I read film reviews because I find them interesting and provocative, but only incidentally as a guide to what movie to see. This was especially true of my all-time favorite, Pauline Kael — loved her reviews, her humanity and wit, the way she expressed herself, but really hated some movies she liked, and vice versa.
No one person can accurately reflect all your tastes and interests, so when trying to decide where to spend your hard-won movie dollar, it’s nice to have a variety of views to triangulate as an aid in decision-making. Ebert and Roper’s “At the Movies” offers some of that, but it’s just two guys, and in the broad scheme of things, they’re both kind of middle-of-the-road.
For a broader range, there’s
Metacritic. Not only does it aggregate in one place links to just about every review that’s been posted on the net, but it also ranks the reviews numerically and color codes them for convenience. The numerical ratings are based on normalized, weighted averages — check
here if you want to know more about what that means.
Metacritic allows you at a glance to see patterns in critical response to a film. What critics love the movie, who hates it, and who’s in the middle? It gives me more to go on, and some patterns coincide more with my own interests. For example, the reviews of two films I’m planning to see—
“V for Vendetta” and
“Ask the Dust” — fall in two very different patterns — which suggests to me films with very different, distinct points of view.
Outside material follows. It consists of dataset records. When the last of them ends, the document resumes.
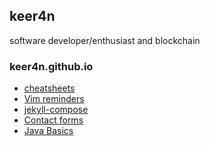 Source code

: ## keer4n

software developer/enthusiast and blockchain 

### keer4n.github.io
<!-- BLOG-POST-LIST:START -->
- [cheatsheets](https://keer4n.github.io/2020/08/16/cheatsheets.html)
- [Vim reminders](https://keer4n.github.io/2020/07/30/vim-reminders.html)
- [jekyll-compose](https://keer4n.github.io/2020/07/30/jekyll-compose.html)
- [Contact forms](https://keer4n.github.io/2020/07/29/creaticontact-forms.html)
- [Java Basics](https://keer4n.github.io/2020/07/15/java-basics.html)
<!-- BLOG-POST-LIST:END -->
Graph them, and the curves are almost complementary. At the extremes, those who like the one, tend to dislike the other just about as strongly, with reactions moderating toward the middle, ending up with the Onion and Roger Ebert, who gave each film a favorable but not overwhelming review. Check them out.
By far the most negative review of “V for Vendetta” on Metacritic is from the
WaPo. The writer almost seems to be frothing at the mouth.
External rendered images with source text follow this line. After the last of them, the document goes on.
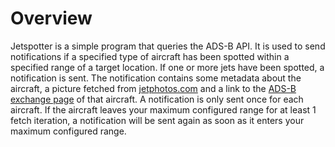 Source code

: # Overview

Jetspotter is a simple program that queries the ADS-B API.
It is used to send notifications if a specified type of aircraft has been spotted within a specified range of a target location.
If one or more jets have been spotted, a notification is sent. The notification contains some metadata about the aircraft, a picture fetched from <a href="https://www.jetphotos.com" target="_blank">jetphotos.com</a> and a link to the <a href="https://globe.adsbexchange.com" target="_blank">ADS-B exchange page</a> of that aircraft.
A notification is only sent once for each aircraft. If the aircraft leaves your maximum configured range for at least 1 fetch iteration, a notification will be sent again as soon as it enters your maximum configured range.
"V for Vendetta" is a piece of pulp claptrap; it has no insights whatsoever into totalitarian psychology and always settles for the cheesiest kinds of demagoguery and harangue as its emblems of evil. They say they want a revolution? Then give us a revolution, one that's believable, frightening, heroic, coherent and not a teenagers' freaky power trip.
Almost sounds like a vendetta. Lots of folks in Washington and many of their establishment colleagues seem to be getting really riled up about it. I wonder why. It’s just a movie, after all.